● **Extracted records**
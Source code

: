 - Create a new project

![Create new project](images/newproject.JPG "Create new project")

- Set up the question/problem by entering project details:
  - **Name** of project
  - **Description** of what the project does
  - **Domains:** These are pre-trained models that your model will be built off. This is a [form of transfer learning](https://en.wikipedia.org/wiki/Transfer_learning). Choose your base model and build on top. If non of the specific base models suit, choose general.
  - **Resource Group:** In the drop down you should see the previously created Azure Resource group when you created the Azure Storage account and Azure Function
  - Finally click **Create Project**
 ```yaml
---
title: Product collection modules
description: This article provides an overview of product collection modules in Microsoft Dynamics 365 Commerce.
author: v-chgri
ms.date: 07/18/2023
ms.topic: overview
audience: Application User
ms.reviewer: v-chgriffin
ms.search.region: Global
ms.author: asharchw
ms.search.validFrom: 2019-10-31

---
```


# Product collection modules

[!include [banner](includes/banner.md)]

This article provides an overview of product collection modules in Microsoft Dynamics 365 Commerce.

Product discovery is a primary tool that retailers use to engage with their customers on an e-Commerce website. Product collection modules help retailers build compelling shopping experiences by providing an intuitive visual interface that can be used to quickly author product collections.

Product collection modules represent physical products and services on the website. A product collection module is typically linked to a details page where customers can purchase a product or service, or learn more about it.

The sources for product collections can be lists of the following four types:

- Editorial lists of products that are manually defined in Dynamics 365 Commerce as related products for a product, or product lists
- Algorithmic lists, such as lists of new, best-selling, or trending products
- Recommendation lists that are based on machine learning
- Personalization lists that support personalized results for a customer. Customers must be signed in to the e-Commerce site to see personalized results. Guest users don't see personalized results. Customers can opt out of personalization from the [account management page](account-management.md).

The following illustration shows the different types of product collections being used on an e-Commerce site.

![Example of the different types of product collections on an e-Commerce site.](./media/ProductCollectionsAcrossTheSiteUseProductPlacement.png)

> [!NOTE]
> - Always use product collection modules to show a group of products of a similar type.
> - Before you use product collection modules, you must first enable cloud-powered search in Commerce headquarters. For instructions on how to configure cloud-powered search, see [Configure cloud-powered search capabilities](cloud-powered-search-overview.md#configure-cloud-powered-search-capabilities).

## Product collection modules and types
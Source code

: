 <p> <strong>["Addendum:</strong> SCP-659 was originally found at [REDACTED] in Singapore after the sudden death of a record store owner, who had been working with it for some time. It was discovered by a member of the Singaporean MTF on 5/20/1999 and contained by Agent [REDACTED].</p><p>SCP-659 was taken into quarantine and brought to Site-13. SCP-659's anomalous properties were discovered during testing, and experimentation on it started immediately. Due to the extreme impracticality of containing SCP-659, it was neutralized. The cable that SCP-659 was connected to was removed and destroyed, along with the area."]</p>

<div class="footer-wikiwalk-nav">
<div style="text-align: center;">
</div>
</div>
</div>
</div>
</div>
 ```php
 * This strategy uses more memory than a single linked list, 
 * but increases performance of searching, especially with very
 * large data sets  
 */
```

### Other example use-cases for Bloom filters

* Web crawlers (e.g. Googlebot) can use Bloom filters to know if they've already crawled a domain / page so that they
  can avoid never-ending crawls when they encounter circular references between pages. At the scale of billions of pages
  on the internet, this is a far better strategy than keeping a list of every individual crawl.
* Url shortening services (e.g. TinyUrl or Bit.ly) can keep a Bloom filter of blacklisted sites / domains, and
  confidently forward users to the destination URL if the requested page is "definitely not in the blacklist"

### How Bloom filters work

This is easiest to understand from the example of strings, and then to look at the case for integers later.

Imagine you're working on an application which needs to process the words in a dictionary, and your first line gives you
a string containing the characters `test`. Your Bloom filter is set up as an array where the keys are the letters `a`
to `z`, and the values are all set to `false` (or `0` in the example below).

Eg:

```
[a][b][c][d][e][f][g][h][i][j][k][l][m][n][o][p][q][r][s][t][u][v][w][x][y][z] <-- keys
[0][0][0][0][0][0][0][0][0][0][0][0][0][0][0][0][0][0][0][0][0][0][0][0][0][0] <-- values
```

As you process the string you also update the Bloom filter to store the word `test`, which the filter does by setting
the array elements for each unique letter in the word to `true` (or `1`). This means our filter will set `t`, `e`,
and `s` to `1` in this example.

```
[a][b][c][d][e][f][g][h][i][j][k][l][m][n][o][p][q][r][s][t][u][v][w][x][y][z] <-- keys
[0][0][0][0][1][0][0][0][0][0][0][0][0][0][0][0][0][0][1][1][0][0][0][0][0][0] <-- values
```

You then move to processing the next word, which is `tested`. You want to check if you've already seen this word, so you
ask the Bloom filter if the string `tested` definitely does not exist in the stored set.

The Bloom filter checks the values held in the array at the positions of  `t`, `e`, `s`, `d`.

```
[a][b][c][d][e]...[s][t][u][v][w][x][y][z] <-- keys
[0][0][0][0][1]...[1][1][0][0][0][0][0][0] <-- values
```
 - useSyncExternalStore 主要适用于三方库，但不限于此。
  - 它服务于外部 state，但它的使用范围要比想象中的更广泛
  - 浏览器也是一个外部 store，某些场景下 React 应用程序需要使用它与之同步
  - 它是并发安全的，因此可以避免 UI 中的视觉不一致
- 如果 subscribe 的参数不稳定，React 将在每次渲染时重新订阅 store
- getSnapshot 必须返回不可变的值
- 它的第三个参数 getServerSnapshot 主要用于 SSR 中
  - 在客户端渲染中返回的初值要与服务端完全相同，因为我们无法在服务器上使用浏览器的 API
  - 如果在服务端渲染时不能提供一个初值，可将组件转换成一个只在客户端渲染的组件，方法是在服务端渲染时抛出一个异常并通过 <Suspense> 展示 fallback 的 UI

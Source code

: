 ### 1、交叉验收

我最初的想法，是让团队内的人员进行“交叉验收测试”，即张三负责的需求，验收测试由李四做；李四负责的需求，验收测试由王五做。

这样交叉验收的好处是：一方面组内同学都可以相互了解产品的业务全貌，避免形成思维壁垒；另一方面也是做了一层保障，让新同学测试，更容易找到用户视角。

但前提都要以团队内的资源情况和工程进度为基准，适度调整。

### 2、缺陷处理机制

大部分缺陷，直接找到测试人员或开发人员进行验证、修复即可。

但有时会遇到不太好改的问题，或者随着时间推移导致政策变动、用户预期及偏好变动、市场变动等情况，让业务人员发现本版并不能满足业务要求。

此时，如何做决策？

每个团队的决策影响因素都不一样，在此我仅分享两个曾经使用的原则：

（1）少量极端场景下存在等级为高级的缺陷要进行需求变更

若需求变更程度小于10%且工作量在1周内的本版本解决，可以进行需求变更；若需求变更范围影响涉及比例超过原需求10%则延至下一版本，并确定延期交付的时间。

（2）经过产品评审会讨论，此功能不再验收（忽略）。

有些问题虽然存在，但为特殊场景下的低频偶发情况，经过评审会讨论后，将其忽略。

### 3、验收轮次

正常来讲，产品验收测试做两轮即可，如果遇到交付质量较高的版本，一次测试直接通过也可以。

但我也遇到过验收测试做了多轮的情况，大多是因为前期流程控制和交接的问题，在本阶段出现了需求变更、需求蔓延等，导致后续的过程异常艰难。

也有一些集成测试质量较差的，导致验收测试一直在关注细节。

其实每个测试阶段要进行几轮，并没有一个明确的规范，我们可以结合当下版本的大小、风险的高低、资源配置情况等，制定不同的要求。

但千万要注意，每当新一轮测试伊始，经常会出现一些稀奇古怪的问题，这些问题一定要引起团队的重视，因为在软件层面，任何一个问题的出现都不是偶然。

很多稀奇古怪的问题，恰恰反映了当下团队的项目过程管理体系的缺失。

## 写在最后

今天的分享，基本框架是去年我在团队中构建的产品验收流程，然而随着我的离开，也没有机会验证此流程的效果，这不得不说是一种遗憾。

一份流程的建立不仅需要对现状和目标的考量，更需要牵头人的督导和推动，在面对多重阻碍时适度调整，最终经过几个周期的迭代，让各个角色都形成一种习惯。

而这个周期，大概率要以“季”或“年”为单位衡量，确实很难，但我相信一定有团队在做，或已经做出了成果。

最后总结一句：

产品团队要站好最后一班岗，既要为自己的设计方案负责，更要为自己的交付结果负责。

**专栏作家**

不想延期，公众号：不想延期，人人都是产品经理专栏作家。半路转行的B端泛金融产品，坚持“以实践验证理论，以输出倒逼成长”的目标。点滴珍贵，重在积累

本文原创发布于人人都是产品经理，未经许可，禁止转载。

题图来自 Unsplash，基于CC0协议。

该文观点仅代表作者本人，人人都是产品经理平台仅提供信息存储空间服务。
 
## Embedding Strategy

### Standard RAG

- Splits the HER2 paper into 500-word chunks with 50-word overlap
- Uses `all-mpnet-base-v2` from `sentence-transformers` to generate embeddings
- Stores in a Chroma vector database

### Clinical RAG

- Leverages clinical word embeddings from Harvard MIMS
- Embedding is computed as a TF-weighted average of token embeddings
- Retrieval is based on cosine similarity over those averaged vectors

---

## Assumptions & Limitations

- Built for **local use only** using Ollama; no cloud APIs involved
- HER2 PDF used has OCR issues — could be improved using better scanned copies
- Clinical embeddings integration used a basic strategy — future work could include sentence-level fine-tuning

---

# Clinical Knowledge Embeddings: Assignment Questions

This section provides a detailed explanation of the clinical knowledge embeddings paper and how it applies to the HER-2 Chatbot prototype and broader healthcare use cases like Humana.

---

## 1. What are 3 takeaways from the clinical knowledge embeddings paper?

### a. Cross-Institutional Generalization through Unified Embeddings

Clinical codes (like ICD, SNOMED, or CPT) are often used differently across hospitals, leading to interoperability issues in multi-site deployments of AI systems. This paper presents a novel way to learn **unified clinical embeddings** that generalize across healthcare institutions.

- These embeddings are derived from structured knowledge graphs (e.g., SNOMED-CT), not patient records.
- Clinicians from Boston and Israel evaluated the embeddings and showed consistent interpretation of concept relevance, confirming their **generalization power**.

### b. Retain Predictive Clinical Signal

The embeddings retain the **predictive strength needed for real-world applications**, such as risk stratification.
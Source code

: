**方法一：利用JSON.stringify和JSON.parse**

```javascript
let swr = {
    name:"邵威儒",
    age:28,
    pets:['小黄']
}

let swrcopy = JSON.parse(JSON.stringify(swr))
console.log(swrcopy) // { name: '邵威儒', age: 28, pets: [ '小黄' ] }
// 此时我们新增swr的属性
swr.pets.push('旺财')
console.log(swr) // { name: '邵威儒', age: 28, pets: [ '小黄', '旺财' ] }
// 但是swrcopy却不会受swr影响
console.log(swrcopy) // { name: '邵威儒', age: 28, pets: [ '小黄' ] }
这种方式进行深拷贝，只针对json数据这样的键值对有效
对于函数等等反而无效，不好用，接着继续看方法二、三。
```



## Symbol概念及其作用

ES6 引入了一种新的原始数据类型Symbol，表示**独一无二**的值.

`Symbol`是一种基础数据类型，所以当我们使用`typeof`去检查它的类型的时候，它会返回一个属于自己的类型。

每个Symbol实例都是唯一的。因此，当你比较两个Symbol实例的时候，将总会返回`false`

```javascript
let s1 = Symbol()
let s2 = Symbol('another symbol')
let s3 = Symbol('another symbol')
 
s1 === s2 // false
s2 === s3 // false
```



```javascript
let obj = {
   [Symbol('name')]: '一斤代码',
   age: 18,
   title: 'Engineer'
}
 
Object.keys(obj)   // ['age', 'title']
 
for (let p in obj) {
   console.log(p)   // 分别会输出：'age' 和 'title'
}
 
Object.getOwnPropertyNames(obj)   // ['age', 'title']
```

● **Directions for this task**
Gather all lines from the records above in which "services" appears.

● **Your response**
Product collection modules represent physical products and services on the website. A product collection module is typically linked to a details page where customers can purchase a product or service, or learn more about it.
* Url shortening services (e.g. TinyUrl or Bit.ly) can keep a Bloom filter of blacklisted sites / domains, and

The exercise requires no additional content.